Книги

С нами или без нас: Естественная история будущего

22
18
20
22
24
26
28
30

В книге «Происхождение видов» Дарвин писал: «Выражаясь метафорически, можно сказать, что естественный отбор ежедневно и ежечасно расследует по всему свету мельчайшие вариации, отбрасывая дурные, сохраняя и слагая хорошие, работая неслышно и незаметно, где бы и когда бы ни представился к тому случай, над усовершенствованием каждого органического существа по отношению к условиям его жизни, органическим и неорганическим»{156}. В нашем случае Байм увидел работу естественного отбора не в масштабах геологического времени, но за считаные дни. «Мельчайшие вариации» возникали благодаря мутациям – изменениям, затронувшим всего лишь несколько пустяковых букв генома. И они оказывались благотворными – по крайней мере, когда антибиотик присутствовал лишь в малой концентрации. Причем, как предстояло убедиться Байму, естественный отбор еще не завершил свой «неслышный и незаметный» труд.

В последующие несколько дней мутации затронули меньшее число бактерий; эти новые изменения позволяли им выживать при более высоких концентрациях антибиотика. Естественный отбор благоприятствовал мутантам. Сначала они заполнили третьи полосы мегачашки, а затем то же самое повторилось и с четвертыми полосами. Возникли новые мутанты, с еще большей сопротивляемостью, они и заполонили четвертые полосы. Наконец, спустя полторы недели появилась горстка мутантов, способных выжить даже в центре мегачашки – там, где концентрация антибиотиков была максимальной. Они прорвали последнюю дамбу: всего за 10 дней центральную полосу гигантской чашки Петри наводнила устойчивая жизнь.
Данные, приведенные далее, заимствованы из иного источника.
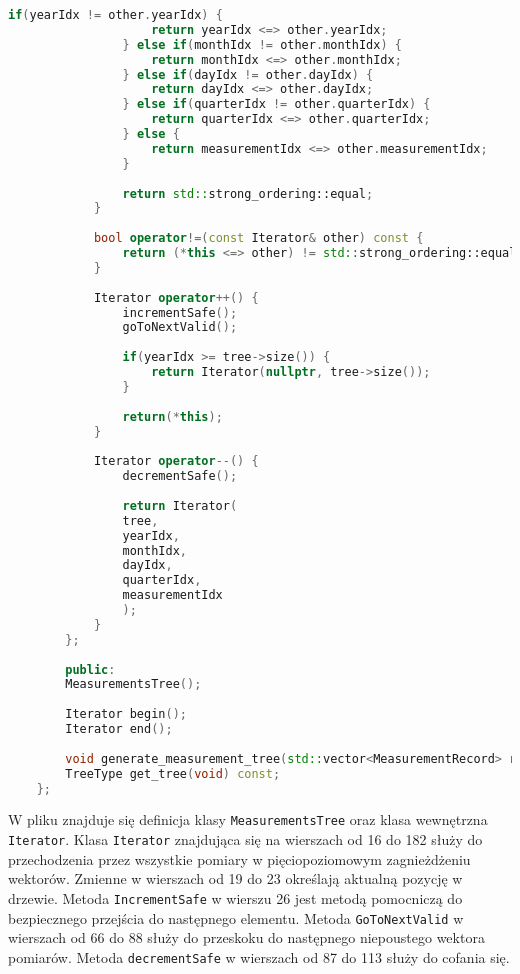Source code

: \begin{lstlisting}[caption=Zawartość pliku \texttt{MeasurementsTree.hpp}, label={lst:measurementreehpp}, language=C++]
				if(yearIdx != other.yearIdx) {
					return yearIdx <=> other.yearIdx;
				} else if(monthIdx != other.monthIdx) {
					return monthIdx <=> other.monthIdx;
				} else if(dayIdx != other.dayIdx) {
					return dayIdx <=> other.dayIdx;
				} else if(quarterIdx != other.quarterIdx) {
					return quarterIdx <=> other.quarterIdx;
				} else {
					return measurementIdx <=> other.measurementIdx;
				} 
				
				return std::strong_ordering::equal;
			}	
			
			bool operator!=(const Iterator& other) const {
				return (*this <=> other) != std::strong_ordering::equal;
			}	
			
			Iterator operator++() {
				incrementSafe();
				goToNextValid();
				
				if(yearIdx >= tree->size()) {
					return Iterator(nullptr, tree->size());
				}
				
				return(*this);
			}
			
			Iterator operator--() {
				decrementSafe();
				
				return Iterator(
				tree,
				yearIdx,
				monthIdx,
				dayIdx,
				quarterIdx,
				measurementIdx
				);
			}
		};
		
		public:
		MeasurementsTree();
		
		Iterator begin(); 
		Iterator end(); 
		
		void generate_measurement_tree(std::vector<MeasurementRecord> records);
		TreeType get_tree(void) const;
	};
\end{lstlisting}

W pliku znajduje się definicja klasy \texttt{MeasurementsTree} oraz klasa wewnętrzna \texttt{Iterator}.
Klasa \texttt{Iterator} znajdująca się na wierszach od 16 do 182 służy do przechodzenia przez wszystkie pomiary w pięciopoziomowym zagnieżdżeniu wektorów. Zmienne w wierszach od 19 do 23 określają aktualną pozycję w drzewie.	Metoda \texttt{IncrementSafe} w wierszu 26 jest metodą pomocniczą do bezpiecznego przejścia do następnego elementu.
Metoda \texttt{GoToNextValid} w wierszach od 66 do 88 służy do przeskoku do następnego niepoustego wektora pomiarów.
Metoda \texttt{decrementSafe} w wierszach od 87 do 113 służy do cofania się.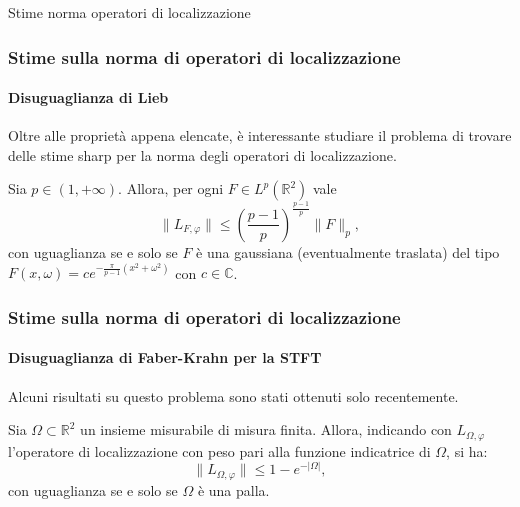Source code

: \documentclass[aspectratio=141]{beamer}
\newcommand{\R}{\mathbb{R}} %
\newcommand{\V}{\mathcal{V}} %
\newcommand{\C}{\mathbb{C}} %
\begin{document}
\begin{section}{Stime norma operatori di localizzazione}
	
	\begin{frame}
		\frametitle{Stime sulla norma di operatori di localizzazione}
		\framesubtitle{Disuguaglianza di Lieb}
		Oltre alle proprietà appena elencate, è interessante studiare il problema di trovare delle stime sharp per la norma degli operatori di localizzazione.
		\pause
		\begin{myblock}
			Sia $p \in (1,+\infty)$. Allora, per ogni $F \in L^p(\R^2)$ vale
			\begin{equation}\label{stima Lieb}
				\|L_{F,\varphi}\| \leq \left(\dfrac{p-1}{p}\right)^{\frac{p-1}{p}} \|F\|_p,
			\end{equation}
			con uguaglianza se e solo se $F$ è una gaussiana (eventualmente traslata) del tipo $F(x,\omega) = c e^{-\frac{\pi}{p-1}(x^2+\omega^2)}$ con $c \in \C$.
		\end{myblock}
	\end{frame}

	\begin{frame}
		\frametitle{Stime sulla norma di operatori di localizzazione}
		\framesubtitle{Disuguaglianza di Faber-Krahn per la STFT}
		Alcuni risultati su questo problema sono stati ottenuti solo recentemente.
		\begin{myblock}
			Sia $\Omega \subset \R^2$ un insieme misurabile di misura finita. Allora, indicando con $L_{\Omega, \varphi}$ l'operatore di localizzazione con peso pari alla funzione indicatrice di $\Omega$, si ha:
			\begin{equation*}
				\|L_{\Omega, \varphi}\| \leq 1 - e^{- |\Omega|},
			\end{equation*}
			con uguaglianza se e solo se $\Omega$ è una palla.
		\end{myblock}
	\end{frame}
	

\end{section}
\end{document}
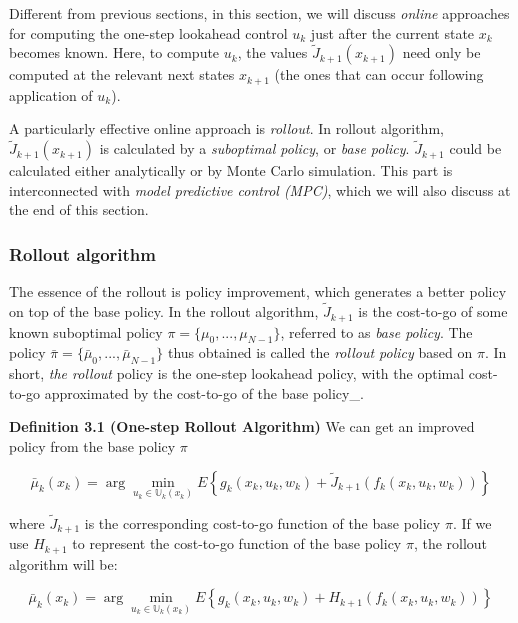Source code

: \documentclass[
]{book}
\theoremstyle{definition}
\theoremstyle{definition}
\theoremstyle{definition}
\theoremstyle{definition}
\theoremstyle{remark}
\begin{document}
Different from previous sections, in this section, we will discuss \emph{online} approaches for computing the one-step lookahead control \(u_k\) just after the current state \(x_k\) becomes known. Here, to compute \(u_k\), the values \(\tilde J_{k+1} (x_{k+1})\) need only be computed at the relevant next states \(x_{k+1}\) (the ones that can occur following application of \(u_k\)).

A particularly effective online approach is \emph{rollout}. In rollout algorithm, \(\tilde J_{k+1}(x_{k+1})\) is calculated by a \emph{suboptimal policy}, or \emph{base policy}. \(\tilde J_{k+1}\) could be calculated either analytically or by Monte Carlo simulation. This part is interconnected with \emph{model predictive control (MPC)}, which we will also discuss at the end of this section.

\hypertarget{rollout-algorithm}{%
\subsubsection{Rollout algorithm}\label{rollout-algorithm}}

The essence of the rollout is policy improvement, which generates a better policy on top of the base policy. In the rollout algorithm, \(\tilde J_{k+1}\) is the cost-to-go of some known suboptimal policy \(\pi = \{\mu_0,...,\mu_{N-1}\}\), referred to as \emph{base policy}.
The policy \(\bar \pi=\{\bar\mu_0,...,\bar\mu_{N-1}\}\) thus obtained is called the \emph{rollout policy} based on \(\pi\). In short, \emph{the rollout} policy is the one-step lookahead policy, with the optimal cost-to-go approximated by the cost-to-go of the base policy\_.

\textbf{Definition 3.1 (One-step Rollout Algorithm)} We can get an improved policy from the base policy \(\pi\)

\begin{equation}
\bar\mu_k(x_k) = \arg\min_{u_k\in\mathbb U_k(x_k)} E\left\{g_k(x_k,u_k,w_k)+\tilde J_{k+1}(f_k(x_k,u_k,w_k))\right\} \label{eq:apprinv-rollout}
\end{equation}

where \(\tilde J_{k+1}\) is the corresponding cost-to-go function of the base policy \(\pi\). If we use \(H_{k+1}\) to represent the cost-to-go function of the base policy \(\pi\), the rollout algorithm will be:

\begin{equation}
\bar\mu_k(x_k) = \arg\min_{u_k\in\mathbb U_k(x_k)} E\left\{g_k(x_k,u_k,w_k)+H_{k+1}(f_k(x_k,u_k,w_k))\right\} \label{eq:apprinv-rollout-2}
\end{equation}
\end{document}

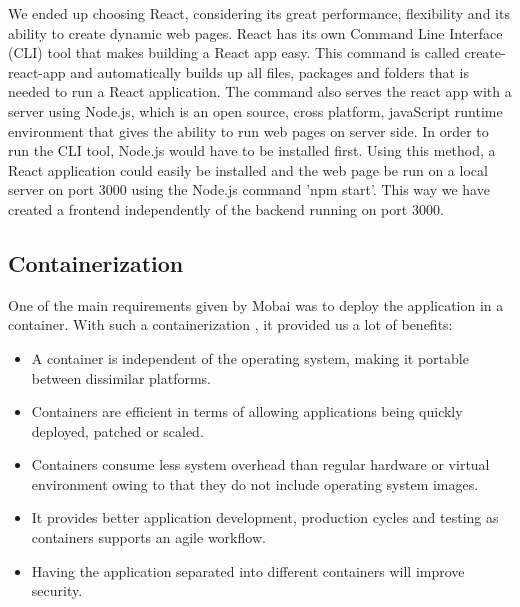 We ended up choosing React, considering its great performance, flexibility and its ability to create dynamic web pages. React has its own Command Line Interface (CLI) tool that makes building a React app easy. This command is called create-react-app and automatically builds up all files, packages and folders that is needed to run a React application. The command also serves the react app with a server using Node.js, which is an open source, cross platform, javaScript runtime environment that gives the ability to run web pages on server side. In order to run the CLI tool, Node.js would have to be installed first. Using this method, a React application could easily be installed and the web page be run on a local server on port 3000 using the Node.js command 'npm start'. This way we have created a frontend independently of the backend running on port 3000. 







\subsection*{Containerization}
One of the main requirements given by Mobai was to deploy the application in a container. With such a containerization \cite{Containerization}, it provided us a lot of benefits:
\begin{itemize}
    \item A container is independent of the operating system, making it portable between dissimilar platforms. 
    \item Containers are efficient in terms of allowing applications being quickly deployed, patched or scaled. 
    \item Containers consume less system overhead than regular hardware or virtual environment owing to that they do not include operating system images. 
    \item It provides better application development, production cycles and testing as containers supports an agile workflow.
    \item Having the application separated into different containers will improve security. 
\end{itemize}

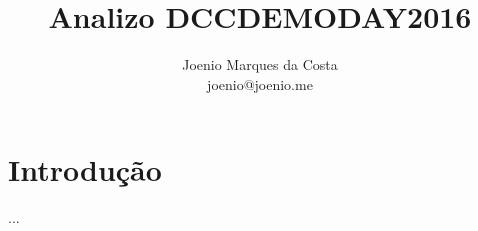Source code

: \documentclass{article}
\title{
  Analizo DCCDEMODAY2016
}
\author{Joenio Marques da Costa\\
  {\small joenio@joenio.me}
}
\begin{document}
\maketitle

\section{Introdução}

...


\appendix
\end{document}
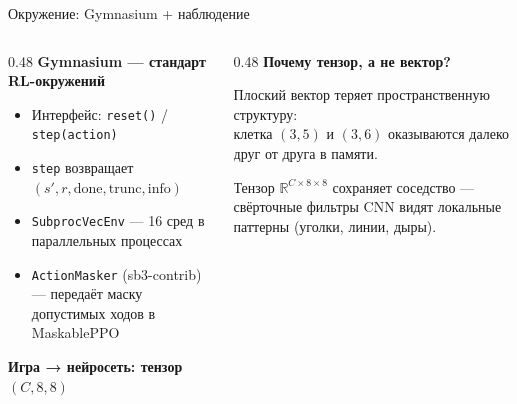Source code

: \documentclass[aspectratio=169]{beamer}
\begin{document}
	\begin{frame}{Окружение: Gymnasium + наблюдение}
		\begin{columns}[t]
			\begin{column}{0.48\textwidth}
				\textbf{Gymnasium — стандарт RL-окружений}
				
				\medskip
				\begin{itemize}
					\item Интерфейс: \texttt{reset()} / \texttt{step(action)}
					\item \texttt{step} возвращает $(s', r, \text{done}, \text{trunc}, \text{info})$
					\item \texttt{SubprocVecEnv} — 16 сред в параллельных процессах
					\item \texttt{ActionMasker} (sb3-contrib) — передаёт маску допустимых ходов в MaskablePPO
				\end{itemize}
				
				\medskip
				\textbf{Игра → нейросеть: тензор $(C, 8, 8)$}
			\end{column}
			\begin{column}{0.48\textwidth}
				\textbf{Почему тензор, а не вектор?}
				
				\medskip
				Плоский вектор теряет пространственную структуру: \\
				клетка $(3,5)$ и $(3,6)$ оказываются далеко друг от друга в памяти.
				
				\medskip
				Тензор $\mathbb{R}^{C \times 8 \times 8}$ сохраняет соседство —
				свёрточные фильтры CNN видят локальные паттерны (уголки, линии, дыры).
			\end{column}
		\end{columns}
	\end{frame}
	
\end{document}
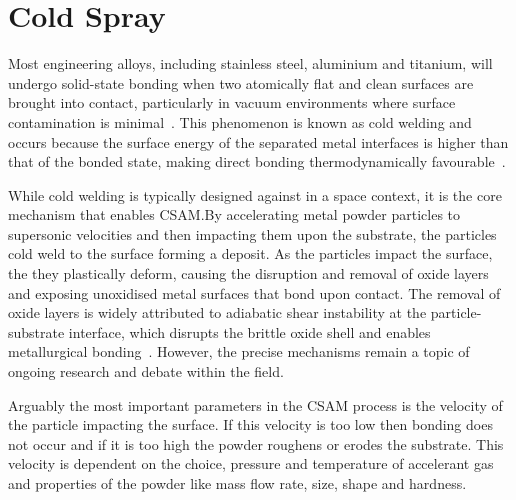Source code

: 
\section{Cold Spray}\label{sec:cold-spray}
Most engineering alloys, including stainless steel, aluminium and titanium, will undergo solid-state bonding when two atomically flat and clean surfaces are brought into contact, particularly in vacuum environments where surface contamination is minimal~\cite{merstallinger2009coldwelding}. 
This phenomenon is known as cold welding and occurs because the surface energy of the separated metal interfaces is higher than that of the bonded state, making direct bonding thermodynamically favourable~\cite{WagleBaker2015}. 

While cold welding is typically designed against in a space context, it is the core mechanism that enables CSAM.\@ By accelerating metal powder particles to supersonic velocities and then impacting them upon the substrate, the particles cold weld to the surface forming a deposit. As the particles impact the surface, the they plastically deform, causing the disruption and removal of oxide layers and exposing unoxidised metal surfaces that bond upon contact. The removal of oxide layers is widely attributed to adiabatic shear instability at the particle-substrate interface, which disrupts the brittle oxide shell and enables metallurgical bonding~\cite{assadi2016cold}. However, the precise mechanisms remain a topic of ongoing research and debate within the field.

Arguably the most important parameters in the CSAM process is the velocity of the particle impacting the surface. If this velocity is too low then bonding does not occur and if it is too high the powder roughens or erodes the substrate. This velocity is dependent on the choice, pressure and temperature of accelerant gas and properties of the powder like mass flow rate, size, shape and hardness. 
\newpage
Байм изучил результаты эксперимента, обсудил их с Либерман и Кишони, а затем – как и полагается ученому – повторил все заново. И вновь бактериям хватило 10 дней, чтобы добраться до середины. Вслед за этим он повторил эксперимент с другим антибиотиком, ципрофлоксацином. На этот раз бактерии добрались до середины чашки и заполнили ее за 12 дней. Байм повторял эксперимент снова и снова, и каждый раз эти сроки оставались неизменными. При использовании разных антибиотиков результаты различались, но незначительно. Главное же состояло в том, что в обоих случаях у бактерий очень быстро развивалась устойчивость к предельно высоким концентрациям антибиотика. С тех пор другие ученые не раз повторяли описанный эксперимент в различных вариациях, с иными антибиотиками и другими бактериями. Результаты каждый раз оказывались схожими, разница состояла лишь в том, сколько времени требовалось бактериям, чтобы добраться до середины чашки. На рекламной панели Warner Brothers, вдохновившей Кишони, команда маркетологов написала слово «ЗАРАЖЕНИЕ». А в своей мегачашке Байм, Либерман и Кишони читали более зловещее послание, которое гласило: «РЕЗИСТЕНТНОСТЬ».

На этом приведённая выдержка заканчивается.